How do closures (under the hood) in JavaScript

Hi, Habr!

We in Hexlet use JavaScript not only for obvious tasks in the frontend, but also, for example, to implement a browser-based development environment (our open-source hexlet-ide ) on React. We have a hands-on course on JavaScript , and one of the lessons there is devoted to closures. This is an important topic not so much in the framework of JS, as in programming in general. We cover it in other courses .

In general, there are many articles and tutorials about the use of closures in JS, but there are few explanations of how everything works inside. Today's translation is dedicated to this particular topic. How and why closures work in JS, when they are created and destroyed, and why each function in JS is closure.
')
I have been using closures for quite some time. I learned how to use them, but did not fully understand how they actually work, what is happening “under the hood”. What is it all about? Wikipedia doesn't really help. When is a closure created and destroyed? What does the implementation look like?

"use strict"; var myClosure = (function outerFunction() { var hidden = 1; return { inc: function innerFunction() { return hidden++; } }; }()); myClosure.inc(); //  1 myClosure.inc(); //  2 myClosure.inc(); //  3 // , .    ? //     ?

When I finally found out, I wanted to share with everyone. At least, so I will not forget. After all

Tell me - and I will forget, show me - and I will remember, let me do it - and I will understand.

- Confucius and Benjamin Franklin

In the process of learning, I tried to visualize the interaction of entities: how objects refer to each other, how one is inherited from another, and so on. I could not find the illustrations, so I drew my own.

I assume that the reader is familiar with JavaScript, knows about the global object, knows that the functions in JS are functions of a higher order, etc.

Chain of sight

When the JS code works, it needs space to store local variables. Let's call this space an object of scope (aka LexicalEnvironment — the lexical environment) or simply a scope-object. For example, when you call a function, and it sets a local variable, this variable is stored in the scope object. It can be considered a regular JavaScript object, with one important difference: it cannot be directly accessed. You can change its properties, but you cannot access the object itself.

The concept of such an object for scope is very different from, say, C or C ++, where local variables are stored on the stack. In JavaScript, such objects are stored in heap, and they can remain in memory even after the function returns a value. We will talk about this later.

As you might expect, the scope object may have a parent. When code tries to access a variable, the interpreter searches for a property on the current scope object. If the property does not exist, the interpreter moves up the chain of scope objects and continues searching. And so on, until the property is found or until the parents run out. Let's call this scope scope order a “scope chain” or a “scope chain”.

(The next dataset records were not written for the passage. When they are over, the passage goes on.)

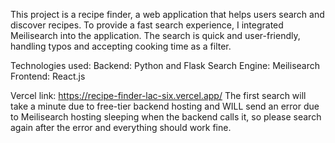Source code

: This project is a recipe finder, a web application that helps users search and discover recipes. To provide a fast search experience, I integrated Meilisearch into the application.
The search is quick and user-friendly, handling typos and accepting cooking time as a filter.

Technologies used:
  Backend: Python and Flask
  Search Engine: Meilisearch
  Frontend: React.js

Vercel link: https://recipe-finder-lac-six.vercel.app/
The first search will take a minute due to free-tier backend hosting and WILL send an error due to Meilisearch hosting sleeping when the backend calls it, so please search again after the error and everything should work fine.
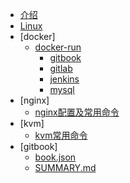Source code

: * [介绍](README.md)
* [Linux](linux/linux.md)
* [docker]
  * [docker-run](docker/run)
    * [gitbook](docker/run/docker-gitbook.md)
    * [gitlab](docker/run/docker-gitlab.md)
    * [jenkins](docker/run/docker-jenkins.md)
    * [mysql](docker/run/docker-mysql.md)
* [nginx]
  * [nginx配置及常用命令](nginx/nginx配置及常用命令.md)
* [kvm]
  * [kvm常用命令](kvm/kvm常用命令.md)
* [gitbook]
  * [book.json](gitbook/book.json.md)
  * [SUMMARY.md](gitbook/SUMMARY.md)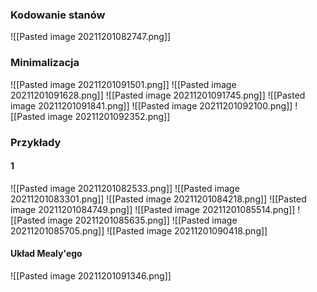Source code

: ### Kodowanie stanów
![[Pasted image 20211201082747.png]]

### Minimalizacja
![[Pasted image 20211201091501.png]]
![[Pasted image 20211201091628.png]]
![[Pasted image 20211201091745.png]]
![[Pasted image 20211201091841.png]]
![[Pasted image 20211201092100.png]]
![[Pasted image 20211201092352.png]]

### Przykłady
#### 1
![[Pasted image 20211201082533.png]]
![[Pasted image 20211201083301.png]]
![[Pasted image 20211201084218.png]]
![[Pasted image 20211201084749.png]]
![[Pasted image 20211201085514.png]]
![[Pasted image 20211201085635.png]]
![[Pasted image 20211201085705.png]]
![[Pasted image 20211201090418.png]]

#### Układ Mealy'ego
![[Pasted image 20211201091346.png]]
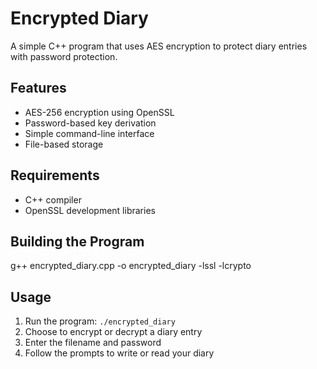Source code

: # Encrypted Diary

A simple C++ program that uses AES encryption to protect diary entries with password protection.

## Features
- AES-256 encryption using OpenSSL
- Password-based key derivation
- Simple command-line interface
- File-based storage

## Requirements
- C++ compiler
- OpenSSL development libraries

## Building the Program
g++ encrypted_diary.cpp -o encrypted_diary -lssl -lcrypto
## Usage
1. Run the program: `./encrypted_diary`
2. Choose to encrypt or decrypt a diary entry
3. Enter the filename and password
4. Follow the prompts to write or read your diary
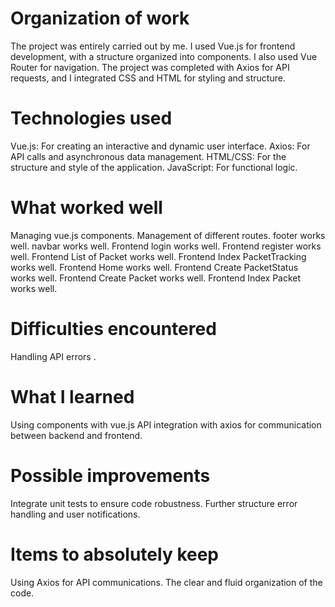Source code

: 
# Organization of work

The project was entirely carried out by me.
I used Vue.js for frontend development, 
with a structure organized into components.
I also used Vue Router for navigation. 
The project was completed with Axios for API requests, 
and I integrated CSS and HTML for styling and structure.

# Technologies used

Vue.js: For creating an interactive and dynamic user interface.
Axios: For API calls and asynchronous data management.
HTML/CSS: For the structure and style of the application.
JavaScript: For functional logic.

# What worked well

Managing vue.js components.
Management of different routes.
footer works well.
navbar works well.
Frontend login works well.
Frontend register works well.
Frontend List of Packet works well.
Frontend Index PacketTracking works well.
Frontend Home works well.
Frontend Create PacketStatus works well.
Frontend Create Packet works well.
Frontend Index Packet works well.

# Difficulties encountered

Handling API errors .

# What I learned

Using components with vue.js
API integration with axios for communication between backend and frontend.

# Possible improvements

Integrate unit tests to ensure code robustness.
Further structure error handling and user notifications.

# Items to absolutely keep

Using Axios for API communications.
The clear and fluid organization of the code.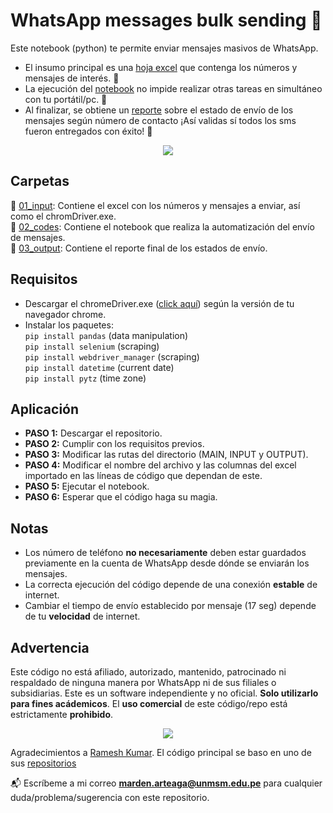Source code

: # WhatsApp messages bulk sending 📩

Este notebook (python) te permite enviar mensajes masivos de WhatsApp.  

* El insumo principal es una [hoja excel](https://github.com/braulio-arteaga/WhatsApp-messages-bulk-sending/blob/main/01_input/list_phone_sms.xlsx) que contenga los números y mensajes de interés. 📝
* La ejecución del [notebook](https://github.com/braulio-arteaga/WhatsApp-messages-bulk-sending/blob/main/02_codes/01_send_wsp_selenium.ipynb) no impide realizar otras tareas en simultáneo con tu portátil/pc. 🤗 
* Al finalizar, se obtiene un [reporte](https://github.com/braulio-arteaga/WhatsApp-messages-bulk-sending/blob/main/03_output/report_send_wsp_01-02-22.xlsx) sobre el estado de envío de los mensajes según número de contacto ¡Así validas sí todos los sms fueron entregados con éxito! 💯  

<p align="center">
  <img src="https://c.tenor.com/O29iHtSG6OsAAAAC/jim-carrey-jim-carrey-typing.gif"/>
</p>


## Carpetas
📁 [01_input](https://github.com/braulio-arteaga/WhatsApp-messages-bulk-sending/tree/main/01_input): Contiene el excel con los números y mensajes a enviar, así como el chromDriver.exe.  
📁 [02_codes](https://github.com/braulio-arteaga/WhatsApp-messages-bulk-sending/tree/main/02_codes): Contiene el notebook que realiza la automatización del envío de mensajes.  
📁 [03_output](https://github.com/braulio-arteaga/WhatsApp-messages-bulk-sending/tree/main/03_output): Contiene el reporte final de los estados de envío.

## Requisitos   
* Descargar el chromeDriver.exe ([click aquí](https://chromedriver.chromium.org/downloads)) según la versión de tu navegador chrome. 
* Instalar los paquetes:  
`pip install pandas`  (data manipulation)  
`pip install selenium`  (scraping)    
`pip install webdriver_manager`  (scraping)  
`pip install datetime` (current date)  
`pip install pytz` (time zone)

## Aplicación
* **PASO 1:** Descargar el repositorio.  
* **PASO 2:** Cumplir con los requisitos previos.  
* **PASO 3:** Modificar las rutas del directorio (MAIN, INPUT y OUTPUT).  
* **PASO 4:** Modificar el nombre del archivo y las columnas del excel importado en las líneas de código que dependan de este.
* **PASO 5:** Ejecutar el notebook.
* **PASO 6:** Esperar que el código haga su magia.


## Notas
* Los número de teléfono **no necesariamente** deben estar guardados previamente en la cuenta de WhatsApp desde dónde se enviarán los mensajes.  
* La correcta ejecución del código depende de una conexión **estable** de internet.  
* Cambiar el tiempo de envío establecido por mensaje (17 seg) depende de tu **velocidad** de internet.


## Advertencia
Este código no está afiliado, autorizado, mantenido, patrocinado ni respaldado de ninguna manera por WhatsApp ni de sus filiales o subsidiarias. Este es un software independiente y no oficial. **Solo utilizarlo para fines acádemicos**. El **uso comercial** de este código/repo está estrictamente **prohibido**. 


<p align="center">
  <img src="https://c.tenor.com/WKWonIB6gjIAAAAC/police-siren-siren.gif"/>
</p>



Agradecimientos a [Ramesh Kumar](https://github.com/inforkgodara). El código principal se baso en uno de sus [repositorios](https://github.com/inforkgodara/whatsapp-bulk-messages-without-saving-contacts)  

📬 Escríbeme a mi correo **marden.arteaga@unmsm.edu.pe** para cualquier duda/problema/sugerencia con este repositorio.  
 




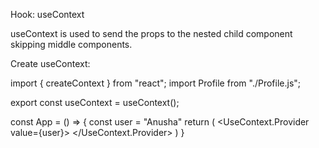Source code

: Hook: useContext

useContext is used to send the props to the nested child component skipping middle components.

Create useContext:

import { createContext } from "react";
import Profile from "./Profile.js";

export const useContext = useContext();

const App = () => {
	const user = "Anusha"
	return (
		<UseContext.Provider value={user}>
			<Profile/>
		</UseContext.Provider>
	)
}
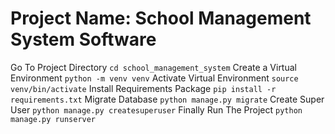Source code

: 
# Project Name: School Management System Software


Go To Project Directory `cd school_management_system`
 Create a Virtual Environment `python -m venv venv`
Activate Virtual Environment `source venv/bin/activate`
 Install Requirements Package `pip install -r requirements.txt`
 Migrate Database `python manage.py migrate`
 Create Super User `python manage.py createsuperuser`
 Finally Run The Project `python manage.py runserver`
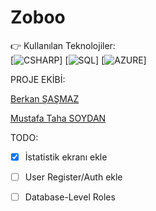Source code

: # Zoboo

:point_right: Kullanılan Teknolojiler: <br>
[![CSHARP](https://i.hizliresim.com/nbPJka.jpg)]
[![SQL](https://i.hizliresim.com/WX2GVq.png)]
[![AZURE](https://i.hizliresim.com/odQ6Ao.png)]


PROJE EKİBİ: <br>

[Berkan ŞAŞMAZ](https://github.com/berkansasmaz)

[Mustafa Taha SOYDAN](https://github.com/Mtsoydan)

TODO: <br>
- [x] İstatistik ekranı ekle
- [ ] User Register/Auth ekle
- [ ] Database-Level Roles

 
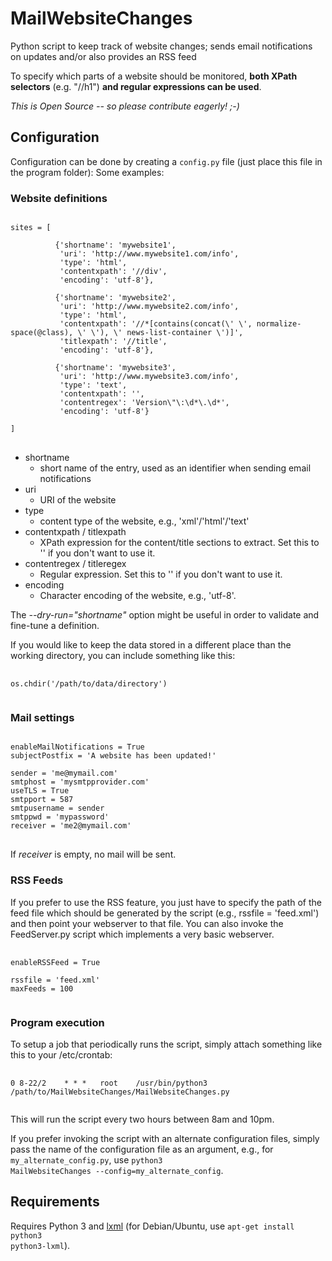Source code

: # MailWebsiteChanges

Python script to keep track of website changes; sends email notifications on updates and/or also provides an RSS feed

To specify which parts of a website should be monitored, <b>both XPath selectors</b> (e.g. "//h1") <b>and regular expressions can be used</b>.

<i>This is Open Source -- so please contribute eagerly! ;-)</i>


## Configuration
Configuration can be done by creating a <code>config.py</code> file (just place this file in the program folder):
Some examples:

### Website definitions
<pre>
<code>
sites = [

          {'shortname': 'mywebsite1',
           'uri': 'http://www.mywebsite1.com/info',
           'type': 'html',
           'contentxpath': '//div',
           'encoding': 'utf-8'},

          {'shortname': 'mywebsite2',
           'uri': 'http://www.mywebsite2.com/info',
           'type': 'html',
           'contentxpath': '//*[contains(concat(\' \', normalize-space(@class), \' \'), \' news-list-container \')]',
           'titlexpath': '//title',
           'encoding': 'utf-8'},

          {'shortname': 'mywebsite3',
           'uri': 'http://www.mywebsite3.com/info',
           'type': 'text',
           'contentxpath': '',
           'contentregex': 'Version\"\:\d*\.\d*',
           'encoding': 'utf-8'}

]
</code>
</pre>

 * shortname
     + short name of the entry, used as an identifier when sending email notifications
 * uri
     + URI of the website
 * type
     + content type of the website, e.g., 'xml'/'html'/'text'
 * contentxpath / titlexpath
     + XPath expression for the content/title sections to extract. Set this to '' if you don't want to use it.
 * contentregex / titleregex
     + Regular expression. Set this to '' if you don't want to use it.
 * encoding
     + Character encoding of the website, e.g., 'utf-8'.

The <em>--dry-run="shortname"</em> option might be useful in order to validate and fine-tune a definition.

If you would like to keep the data stored in a different place than the working directory, you can include something like this:
<pre>
 <code>
os.chdir('/path/to/data/directory')
 </code>
</pre>

### Mail settings
<pre>
<code>
enableMailNotifications = True
subjectPostfix = 'A website has been updated!'

sender = 'me@mymail.com'
smtphost = 'mysmtpprovider.com'
useTLS = True
smtpport = 587
smtpusername = sender
smtppwd = 'mypassword'
receiver = 'me2@mymail.com'
</code>
</pre>

If <em>receiver</em> is empty, no mail will be sent.


### RSS Feeds
If you prefer to use the RSS feature, you just have to specify the path of the feed file which should be generated by the script (e.g., rssfile = 'feed.xml') and then point your webserver to that file. You can also invoke the FeedServer.py script which implements a very basic webserver.

<pre>
 <code>
enableRSSFeed = True

rssfile = 'feed.xml'
maxFeeds = 100
 </code>
</pre>


### Program execution
To setup a job that periodically runs the script, simply attach something like this to your /etc/crontab:
<pre>
 <code>
0 8-22/2    * * *   root	/usr/bin/python3 /path/to/MailWebsiteChanges/MailWebsiteChanges.py
 </code>
</pre>
This will run the script every two hours between 8am and 10pm.

If you prefer invoking the script with an alternate configuration files, simply pass the name of the configuration file as an argument, e.g., for <code>my_alternate_config.py</code>, use <code>python3 MailWebsiteChanges --config=my_alternate_config</code>.


## Requirements
Requires Python 3 and <a href="http://lxml.de/">lxml</a> (for Debian/Ubuntu, use <code>apt-get install python3 python3-lxml</code>).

This mechanism is very similar to prototype inheritance, but, again, there is one important difference: if you try to access the non-existing property of a regular object, and there is no such property anywhere in the prototype chain, it will simply be returned undefined. But if you refer to a non-existent property in the scop chain (that is, refer to a variable that does not exist), there will be a ReferenceError error.

The last element in the scope chain is always a global object (Global Object). In the highest level JavaScript code, a chain of scope objects consists of just one element: a global object. So when you create variables in the top level of the code, they are set in the global object. When a function call occurs, there is more than one object in the scope chain. You might think that if the function is called from the top level, then there are exactly two objects in the scope chain, but this is not always the case. There may be 2 or more objects, it depends on the function. About this, too, later.

Upper level

Enough theory, here is an example:

my_script.js

 "use strict"; var foo = 1; var bar = 2;

We simply created two variables at the top level. As I explained above, in this case, the scope object is a global object:

Here we have a launch area (this is my top level code from my_script.js), and the corresponding scope object. Of course, in reality, the global object also contains a bunch of standard and host-specific pieces, but we will not show them here.

Non-nested functions

Take a look at this script:

my_script.js

 "use strict"; var foo = 1; var bar = 2; function myFunc() { //--  ,    var a = 1; var b = 2; var foo = 3; console.log("inside myFunc"); } console.log("outside"); //--    myFunc();

When the function myFunc is defined, the identifier myFunc is added to the current scope-object (in this case, to the global object), and this identifier refers to the function. As you know, a function is an object, so further when we say “function-object”, we mean an object, which is a function.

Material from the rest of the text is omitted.